On 6/30/2012 11:21 PM, Steven D'Aprano wrote:
Terry Reedy wrote:
On 6/30/2012 8:59 PM, Steven D'Aprano wrote:
I suggest that a better API would be a method that takes the name of an encoding (perhaps defaulting to 'ascii') and returns True|False:
string.encodable(encoding='ascii') -> True|False
Return True if string can be encoded using the named encoding, otherwise False.

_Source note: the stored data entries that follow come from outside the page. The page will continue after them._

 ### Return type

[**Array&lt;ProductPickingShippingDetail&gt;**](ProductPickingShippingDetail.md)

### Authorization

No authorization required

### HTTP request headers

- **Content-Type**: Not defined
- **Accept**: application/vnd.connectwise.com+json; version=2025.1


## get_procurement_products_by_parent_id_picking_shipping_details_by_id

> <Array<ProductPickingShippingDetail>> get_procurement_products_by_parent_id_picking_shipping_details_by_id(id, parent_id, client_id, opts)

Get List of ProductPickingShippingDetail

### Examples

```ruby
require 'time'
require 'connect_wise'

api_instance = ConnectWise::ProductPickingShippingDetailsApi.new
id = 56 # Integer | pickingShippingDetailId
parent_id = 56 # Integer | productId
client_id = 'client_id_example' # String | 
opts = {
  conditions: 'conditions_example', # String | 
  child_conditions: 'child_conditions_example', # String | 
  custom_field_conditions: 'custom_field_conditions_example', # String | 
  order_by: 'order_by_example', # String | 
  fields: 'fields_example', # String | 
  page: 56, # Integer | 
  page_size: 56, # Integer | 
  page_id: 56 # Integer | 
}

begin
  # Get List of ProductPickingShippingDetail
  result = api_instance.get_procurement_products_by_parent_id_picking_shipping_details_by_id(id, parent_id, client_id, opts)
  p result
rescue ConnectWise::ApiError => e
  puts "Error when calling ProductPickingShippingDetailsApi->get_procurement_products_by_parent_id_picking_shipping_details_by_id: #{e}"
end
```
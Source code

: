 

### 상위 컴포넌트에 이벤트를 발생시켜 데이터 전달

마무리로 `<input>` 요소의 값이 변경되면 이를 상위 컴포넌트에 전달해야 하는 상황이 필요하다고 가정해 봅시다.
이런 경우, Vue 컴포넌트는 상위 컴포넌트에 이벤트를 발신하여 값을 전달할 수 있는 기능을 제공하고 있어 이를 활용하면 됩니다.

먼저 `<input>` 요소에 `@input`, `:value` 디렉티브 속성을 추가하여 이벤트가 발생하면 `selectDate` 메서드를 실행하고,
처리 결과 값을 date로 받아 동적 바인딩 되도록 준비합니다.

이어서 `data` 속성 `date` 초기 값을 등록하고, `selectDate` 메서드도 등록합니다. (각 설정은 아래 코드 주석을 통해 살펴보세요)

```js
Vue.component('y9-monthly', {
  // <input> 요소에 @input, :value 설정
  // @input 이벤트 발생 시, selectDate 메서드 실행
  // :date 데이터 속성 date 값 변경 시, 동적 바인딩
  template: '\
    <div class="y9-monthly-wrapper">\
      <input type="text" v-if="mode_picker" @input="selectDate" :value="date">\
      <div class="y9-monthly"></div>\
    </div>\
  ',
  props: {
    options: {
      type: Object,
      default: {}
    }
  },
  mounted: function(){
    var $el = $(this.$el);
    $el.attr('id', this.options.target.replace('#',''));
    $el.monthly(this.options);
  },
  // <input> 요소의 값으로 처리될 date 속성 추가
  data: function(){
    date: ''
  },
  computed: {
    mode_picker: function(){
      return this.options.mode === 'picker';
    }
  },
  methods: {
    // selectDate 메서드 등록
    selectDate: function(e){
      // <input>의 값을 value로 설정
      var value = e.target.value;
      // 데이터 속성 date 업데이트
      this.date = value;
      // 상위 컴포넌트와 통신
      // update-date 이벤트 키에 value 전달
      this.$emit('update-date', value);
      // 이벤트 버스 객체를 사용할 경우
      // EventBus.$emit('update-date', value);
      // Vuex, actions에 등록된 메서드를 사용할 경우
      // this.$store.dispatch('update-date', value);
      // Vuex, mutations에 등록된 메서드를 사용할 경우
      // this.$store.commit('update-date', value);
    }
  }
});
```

But then one might as well try the encoding and check for exception. The point of the proposal is to avoid things like
try: body = text.encode('ascii') header = 'ascii' #abbreviating here except UnicodeEncodeError: try: body = text.encode('latin1') header = 'latin1' except UnicodeEncodeError: body = text.encode('utf-8') header = 'utf-8'
Right. And re-written with the hypothetical encodable method, you have the usual advantage of LBYL that it is slightly more concise:
body = header = None for encoding in ('ascii', 'latin1', 'utf-8'): if text.encodable(encoding): body = text.encode(encoding) header = encoding
But you are doing about half the work twice.
instead of:
body = header = None for encoding in ('ascii', 'latin1', 'utf-8'): try: body = text.encode(encoding) header = encoding except UnicodeEncodeError: pass
As for as expressibility goes, it is not much of an advantage. But:
- if there are optimizations that apply to some encodings but not others, the encodable method can take advantage of them without it being a promise of the language;
It would be an optimization limited to a couple of encodings with CPython. Using it for cross-version code would be something like the trap of depending on the CPython optimization of repeated string concatenation.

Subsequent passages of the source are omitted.